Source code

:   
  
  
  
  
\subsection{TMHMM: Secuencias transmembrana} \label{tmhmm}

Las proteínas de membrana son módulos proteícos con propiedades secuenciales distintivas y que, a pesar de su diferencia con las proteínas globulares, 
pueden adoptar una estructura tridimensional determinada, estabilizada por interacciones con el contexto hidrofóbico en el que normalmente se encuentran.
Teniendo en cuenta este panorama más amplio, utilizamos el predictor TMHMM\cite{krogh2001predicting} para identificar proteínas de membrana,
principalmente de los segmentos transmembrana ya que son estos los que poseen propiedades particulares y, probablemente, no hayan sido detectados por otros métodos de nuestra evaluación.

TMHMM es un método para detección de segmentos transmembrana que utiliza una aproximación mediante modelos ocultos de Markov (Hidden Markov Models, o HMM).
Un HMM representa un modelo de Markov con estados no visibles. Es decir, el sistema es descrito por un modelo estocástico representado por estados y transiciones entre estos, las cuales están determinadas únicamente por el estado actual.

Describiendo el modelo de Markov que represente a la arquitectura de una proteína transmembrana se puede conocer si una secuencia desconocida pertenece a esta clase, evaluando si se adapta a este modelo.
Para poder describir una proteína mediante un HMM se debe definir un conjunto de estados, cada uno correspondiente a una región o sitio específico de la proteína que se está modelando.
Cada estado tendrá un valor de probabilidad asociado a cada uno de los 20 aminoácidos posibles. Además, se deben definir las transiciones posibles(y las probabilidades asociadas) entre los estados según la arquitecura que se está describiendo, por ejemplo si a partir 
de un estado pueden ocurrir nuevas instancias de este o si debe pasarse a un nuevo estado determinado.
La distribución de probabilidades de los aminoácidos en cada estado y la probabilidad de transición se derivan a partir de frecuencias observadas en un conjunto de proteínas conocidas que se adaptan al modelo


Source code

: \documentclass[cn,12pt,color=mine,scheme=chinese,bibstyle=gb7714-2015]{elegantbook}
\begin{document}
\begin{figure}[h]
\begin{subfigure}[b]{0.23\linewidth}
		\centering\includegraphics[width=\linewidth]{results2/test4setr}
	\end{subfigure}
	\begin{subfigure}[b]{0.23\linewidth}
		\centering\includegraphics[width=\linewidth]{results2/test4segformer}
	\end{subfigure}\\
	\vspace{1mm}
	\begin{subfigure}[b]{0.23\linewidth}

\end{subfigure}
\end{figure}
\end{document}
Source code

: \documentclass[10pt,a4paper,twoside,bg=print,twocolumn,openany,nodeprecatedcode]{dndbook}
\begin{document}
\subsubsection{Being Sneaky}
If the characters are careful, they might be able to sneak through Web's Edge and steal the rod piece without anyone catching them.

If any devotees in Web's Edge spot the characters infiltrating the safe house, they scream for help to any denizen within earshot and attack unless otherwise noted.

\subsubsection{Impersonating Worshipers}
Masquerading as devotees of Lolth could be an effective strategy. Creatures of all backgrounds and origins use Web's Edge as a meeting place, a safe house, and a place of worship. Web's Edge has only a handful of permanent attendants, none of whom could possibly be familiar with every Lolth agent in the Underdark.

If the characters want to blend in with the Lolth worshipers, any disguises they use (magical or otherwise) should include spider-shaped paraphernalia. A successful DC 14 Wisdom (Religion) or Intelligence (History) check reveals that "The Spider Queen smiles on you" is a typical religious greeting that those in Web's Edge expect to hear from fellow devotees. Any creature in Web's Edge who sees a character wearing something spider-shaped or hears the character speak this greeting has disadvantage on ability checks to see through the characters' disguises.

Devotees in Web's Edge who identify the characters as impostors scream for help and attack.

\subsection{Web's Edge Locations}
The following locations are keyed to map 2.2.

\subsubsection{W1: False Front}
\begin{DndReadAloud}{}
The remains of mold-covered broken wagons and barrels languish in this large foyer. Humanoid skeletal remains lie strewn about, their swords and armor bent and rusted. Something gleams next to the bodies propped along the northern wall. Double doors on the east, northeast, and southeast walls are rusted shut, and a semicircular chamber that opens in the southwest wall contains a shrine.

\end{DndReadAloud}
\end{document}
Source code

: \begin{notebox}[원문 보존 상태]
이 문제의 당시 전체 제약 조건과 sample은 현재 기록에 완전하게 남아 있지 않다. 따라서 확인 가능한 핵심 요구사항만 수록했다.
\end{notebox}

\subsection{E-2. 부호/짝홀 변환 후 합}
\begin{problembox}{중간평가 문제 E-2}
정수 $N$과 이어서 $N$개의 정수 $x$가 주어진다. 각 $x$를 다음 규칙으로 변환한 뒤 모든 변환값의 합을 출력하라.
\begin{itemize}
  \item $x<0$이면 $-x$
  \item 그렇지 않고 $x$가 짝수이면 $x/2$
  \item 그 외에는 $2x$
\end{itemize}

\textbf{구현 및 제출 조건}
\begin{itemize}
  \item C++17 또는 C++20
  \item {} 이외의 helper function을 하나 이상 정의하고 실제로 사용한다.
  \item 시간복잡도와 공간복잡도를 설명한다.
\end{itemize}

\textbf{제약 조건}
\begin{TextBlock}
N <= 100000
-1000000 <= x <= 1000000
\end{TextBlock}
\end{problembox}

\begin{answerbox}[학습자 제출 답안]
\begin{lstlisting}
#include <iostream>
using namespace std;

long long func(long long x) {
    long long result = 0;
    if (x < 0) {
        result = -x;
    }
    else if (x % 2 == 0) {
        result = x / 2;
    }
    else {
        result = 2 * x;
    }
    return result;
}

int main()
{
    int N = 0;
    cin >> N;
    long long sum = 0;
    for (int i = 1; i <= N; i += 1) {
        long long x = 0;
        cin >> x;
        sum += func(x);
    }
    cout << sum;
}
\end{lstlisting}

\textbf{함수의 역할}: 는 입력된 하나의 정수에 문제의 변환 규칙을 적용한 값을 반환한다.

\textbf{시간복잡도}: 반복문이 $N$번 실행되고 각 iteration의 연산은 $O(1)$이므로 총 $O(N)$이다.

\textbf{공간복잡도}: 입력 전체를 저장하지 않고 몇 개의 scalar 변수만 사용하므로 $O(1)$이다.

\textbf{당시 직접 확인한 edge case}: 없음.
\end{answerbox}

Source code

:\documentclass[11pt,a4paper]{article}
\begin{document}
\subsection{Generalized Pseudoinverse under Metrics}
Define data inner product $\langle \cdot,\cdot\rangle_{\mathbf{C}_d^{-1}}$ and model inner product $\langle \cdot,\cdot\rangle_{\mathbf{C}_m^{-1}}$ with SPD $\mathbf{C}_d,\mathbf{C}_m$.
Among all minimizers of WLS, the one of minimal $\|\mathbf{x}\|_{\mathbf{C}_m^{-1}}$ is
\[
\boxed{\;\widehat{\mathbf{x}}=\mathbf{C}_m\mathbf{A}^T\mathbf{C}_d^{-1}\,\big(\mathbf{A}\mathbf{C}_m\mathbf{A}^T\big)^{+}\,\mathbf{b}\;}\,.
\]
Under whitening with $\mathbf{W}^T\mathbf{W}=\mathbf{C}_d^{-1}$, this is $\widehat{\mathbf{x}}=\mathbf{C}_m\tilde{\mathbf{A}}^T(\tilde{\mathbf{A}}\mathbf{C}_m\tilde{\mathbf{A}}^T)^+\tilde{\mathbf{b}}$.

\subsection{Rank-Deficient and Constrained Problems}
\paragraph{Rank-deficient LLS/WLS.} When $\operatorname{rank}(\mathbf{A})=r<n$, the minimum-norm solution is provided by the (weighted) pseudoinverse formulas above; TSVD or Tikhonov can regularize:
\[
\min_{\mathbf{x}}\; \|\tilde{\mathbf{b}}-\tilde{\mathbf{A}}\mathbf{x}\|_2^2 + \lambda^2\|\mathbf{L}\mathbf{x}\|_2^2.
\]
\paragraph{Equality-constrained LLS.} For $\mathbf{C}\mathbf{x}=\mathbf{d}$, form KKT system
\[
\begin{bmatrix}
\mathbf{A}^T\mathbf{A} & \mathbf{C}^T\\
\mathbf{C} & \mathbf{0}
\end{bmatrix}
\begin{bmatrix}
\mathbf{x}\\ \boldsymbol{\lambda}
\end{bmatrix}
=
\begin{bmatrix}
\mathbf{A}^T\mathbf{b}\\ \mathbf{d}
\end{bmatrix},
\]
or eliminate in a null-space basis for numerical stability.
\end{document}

··········

* TASK BRIEF:
For the listing above, print only the lines starting at the line containing "If any devotees" and ending at the line containing "Masquerading as devotees", exactly, both included.

* ANSWER BELOW:
If any devotees in Web's Edge spot the characters infiltrating the safe house, they scream for help to any denizen within earshot and attack unless otherwise noted.

\subsubsection{Impersonating Worshipers}
Masquerading as devotees of Lolth could be an effective strategy. Creatures of all backgrounds and origins use Web's Edge as a meeting place, a safe house, and a place of worship. Web's Edge has only a handful of permanent attendants, none of whom could possibly be familiar with every Lolth agent in the Underdark.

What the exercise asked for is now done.